What Makes A Call Malicious?
Information is a pivot point for scammers: they need information to conduct a scam and it’s your data – client contact information, accounts details, employee names, titles, etc – that scammers use to defraud you and others connected to your business.
Social media is a big ‘harvest’ point for scammers, because it’s an intrinsic way most of us conduct and grow our businesses. Do you have a website? Does your business maintain a Facebook, Twitter or LinkedIn page? That’s smart marketing, but it also gives scammers baseline information they can use to begin formulating an attack against your business or employees.
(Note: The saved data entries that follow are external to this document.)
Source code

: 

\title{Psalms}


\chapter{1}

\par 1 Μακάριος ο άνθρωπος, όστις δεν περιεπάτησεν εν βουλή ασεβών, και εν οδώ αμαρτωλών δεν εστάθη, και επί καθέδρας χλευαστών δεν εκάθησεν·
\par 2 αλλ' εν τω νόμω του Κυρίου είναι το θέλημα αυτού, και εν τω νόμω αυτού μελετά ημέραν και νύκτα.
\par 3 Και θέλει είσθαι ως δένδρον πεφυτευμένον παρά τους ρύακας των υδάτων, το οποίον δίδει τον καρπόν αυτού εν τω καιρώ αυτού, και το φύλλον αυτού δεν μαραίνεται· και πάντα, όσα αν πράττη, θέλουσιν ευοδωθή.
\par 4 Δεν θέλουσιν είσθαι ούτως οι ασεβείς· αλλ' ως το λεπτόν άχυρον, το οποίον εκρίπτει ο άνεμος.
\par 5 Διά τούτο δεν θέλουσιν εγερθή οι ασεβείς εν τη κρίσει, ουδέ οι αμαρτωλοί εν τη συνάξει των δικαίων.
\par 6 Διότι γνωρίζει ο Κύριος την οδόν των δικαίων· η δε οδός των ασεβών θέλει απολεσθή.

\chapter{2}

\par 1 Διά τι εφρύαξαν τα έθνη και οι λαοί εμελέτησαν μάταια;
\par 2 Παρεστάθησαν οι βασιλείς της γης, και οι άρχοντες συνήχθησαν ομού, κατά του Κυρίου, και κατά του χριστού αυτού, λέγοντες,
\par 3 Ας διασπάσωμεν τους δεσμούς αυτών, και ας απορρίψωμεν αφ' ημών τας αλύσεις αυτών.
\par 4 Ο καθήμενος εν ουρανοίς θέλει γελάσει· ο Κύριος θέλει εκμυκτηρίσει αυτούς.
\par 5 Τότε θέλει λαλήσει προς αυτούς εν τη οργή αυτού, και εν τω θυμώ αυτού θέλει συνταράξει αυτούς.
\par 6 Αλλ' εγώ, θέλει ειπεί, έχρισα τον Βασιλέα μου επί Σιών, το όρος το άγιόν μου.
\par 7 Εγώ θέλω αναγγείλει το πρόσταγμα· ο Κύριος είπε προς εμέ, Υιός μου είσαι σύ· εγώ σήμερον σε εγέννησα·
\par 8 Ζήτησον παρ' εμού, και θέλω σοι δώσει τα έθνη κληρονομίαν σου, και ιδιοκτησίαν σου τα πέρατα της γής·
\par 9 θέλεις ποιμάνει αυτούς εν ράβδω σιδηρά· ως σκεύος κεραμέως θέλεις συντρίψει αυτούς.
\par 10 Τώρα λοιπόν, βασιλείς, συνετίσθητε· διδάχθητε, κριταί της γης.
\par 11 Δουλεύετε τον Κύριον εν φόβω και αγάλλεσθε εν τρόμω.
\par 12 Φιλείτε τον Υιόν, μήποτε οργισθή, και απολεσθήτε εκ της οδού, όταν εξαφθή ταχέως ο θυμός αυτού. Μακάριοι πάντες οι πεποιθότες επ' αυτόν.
For example, a scammer gets an employee’s name, possibly their title from social media or your website. All businesses publish their main contact number – how else would people get in touch with us? Armed with these basics, a next step is ringing Reception to collect more information.
Most Receptionists have an inbuilt radar for detecting and blocking unknown callers who ask for “the person is charge of ——“. One way scammers look to get past a Receptionist is by conducting their call over a ‘dodgy’ line, hoping line ‘noise’ (static) will distract the Receptionist enough to get what they are after.
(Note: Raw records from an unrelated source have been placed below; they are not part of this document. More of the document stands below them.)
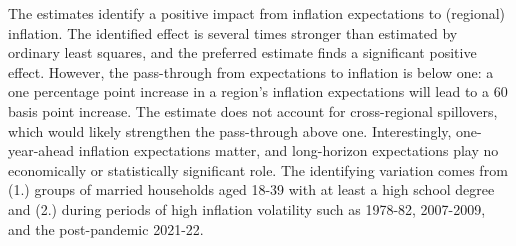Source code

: \documentclass[12pt]{article}
\begin{document}
The estimates identify a positive impact from inflation expectations to (regional) inflation. The identified effect is several times stronger than estimated by ordinary least squares, and the preferred estimate finds a significant positive effect. However, the pass-through from expectations to inflation is below one: a one percentage point increase in a region's inflation expectations will lead to a 60 basis point increase. The estimate does not account for cross-regional spillovers, which would likely strengthen the pass-through above one. Interestingly, one-year-ahead inflation expectations matter, and long-horizon expectations play no economically or statistically significant role. The identifying variation comes from (1.) groups of married households aged 18-39 with at least a high school degree and (2.) during periods of high inflation volatility such as 1978-82, 2007-2009, and the post-pandemic 2021-22.

\pagebreak

%



%

%

\end{document}
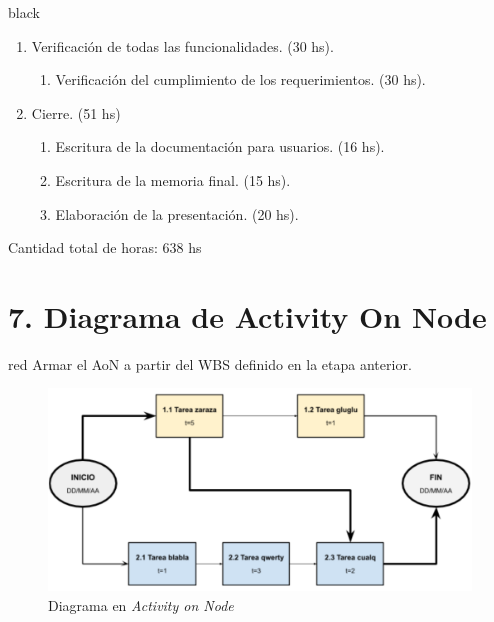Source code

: \documentclass[11pt]{charter}
\begin{document}
\begin{consigna}{black}
\begin{enumerate}
\item Verificación de todas las funcionalidades. (30 hs).
	\begin{enumerate}
	\item Verificación del cumplimiento de los requerimientos.  (30 hs).
	\end{enumerate}		

\item Cierre.  (51 hs)
	\begin{enumerate}
	\item Escritura de la documentación para usuarios. (16 hs).
	\item Escritura de la memoria final. (15 hs).
	\item Elaboración de la presentación. (20 hs).
	\end{enumerate}
	
\end{enumerate}

Cantidad total de horas: 638 hs


\end{consigna}

\section{7. Diagrama de Activity On Node}
\label{sec:AoN}

\begin{consigna}{red}
Armar el AoN a partir del WBS definido en la etapa anterior. 



\end{consigna}

\begin{figure}[htpb]
\centering 
\includegraphics[width=.8\textwidth]{./Figuras/AoN.png}
\caption{Diagrama en \textit{Activity on Node}}
\label{fig:AoN}
\end{figure}
\end{document}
TIP: Never answer open questions such as:
- When does so-and-so leave the office?
- When is she in the office?
- What is their email address?
These questions give away information you don’t want a scammer to have. So here are some simple tips to help your Receptionist be security-aware and manage odd calls:
- If a line is bad, politely ask the person to ring back and then hang up.
- When a caller asks for specific information about a someone in your company, such as their title, working hours, days, etc, do not give it to them. Instead, ask them to send you an email.
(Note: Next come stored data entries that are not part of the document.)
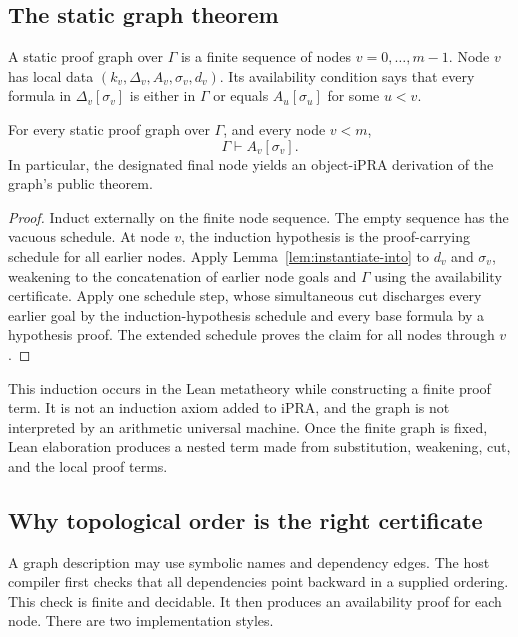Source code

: \subsection{The static graph theorem}

\begin{definition}
A static proof graph over \(\Gamma\) is a finite sequence of nodes \(v=0,\ldots,m-1\).  Node \(v\) has
local data \((k_v,\Delta_v,A_v,\sigma_v,d_v)\).  Its availability condition says that every formula in
\(\Delta_v[\sigma_v]\) is either in \(\Gamma\) or equals \(A_u[\sigma_u]\) for some \(u<v\).
\end{definition}

\begin{theorem}
\label{thm:staged-graph}
For every static proof graph over \(\Gamma\), and every node \(v<m\),
\[
  \Gamma\vdash A_v[\sigma_v].
\]
In particular, the designated final node yields an object-iPRA derivation of the graph's public theorem.
\end{theorem}

\begin{proof}
Induct externally on the finite node sequence.  The empty sequence has the vacuous schedule.  At node
\(v\), the induction hypothesis is the proof-carrying schedule for all earlier nodes.  Apply
Lemma~\ref{lem:instantiate-into} to \(d_v\) and \(\sigma_v\), weakening to the concatenation of earlier
node goals and \(\Gamma\) using the availability certificate.  Apply one schedule step, whose simultaneous
cut discharges every earlier goal by the induction-hypothesis schedule and every base formula by a
hypothesis proof.  The extended schedule proves the claim for all nodes through \(v\).
\end{proof}

This induction occurs in the Lean metatheory while constructing a finite proof term.  It is not an
induction axiom added to iPRA, and the graph is not interpreted by an arithmetic universal machine.  Once
the finite graph is fixed, Lean elaboration produces a nested term made from substitution, weakening, cut,
and the local proof terms.

\subsection{Why topological order is the right certificate}

A graph description may use symbolic names and dependency edges.  The host compiler first checks that all
dependencies point backward in a supplied ordering.  This check is finite and decidable.  It then produces
an availability proof for each node.  There are two implementation styles.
- If they do follow up with an email request, you can then carefully check their email address – not their display name – to see if it is from a legitimate domain.
- When it comes to checking emails, it pays to be cautious about ones purportedly from a business, vendor or potential client that has not come through a domain to them. Eg, If ‘Emma’ from ‘Australia Post’ emails you from a Gmail domain, it’s highly likely you’re being scammed. Australia Post have their own domain name and wouldn’t be sending emails via Gmail.
Keeping your business and data safe is a team effort. Whilst technology plays a part, if your team is security-aware, they will play a huge part in being a first-defense for your business.
Be safe.
I Have More Questions!
If you have any questions or concerns about your IT security please contact us on 1800 10 3000 or email [email protected] to chat with one of our experts for more information.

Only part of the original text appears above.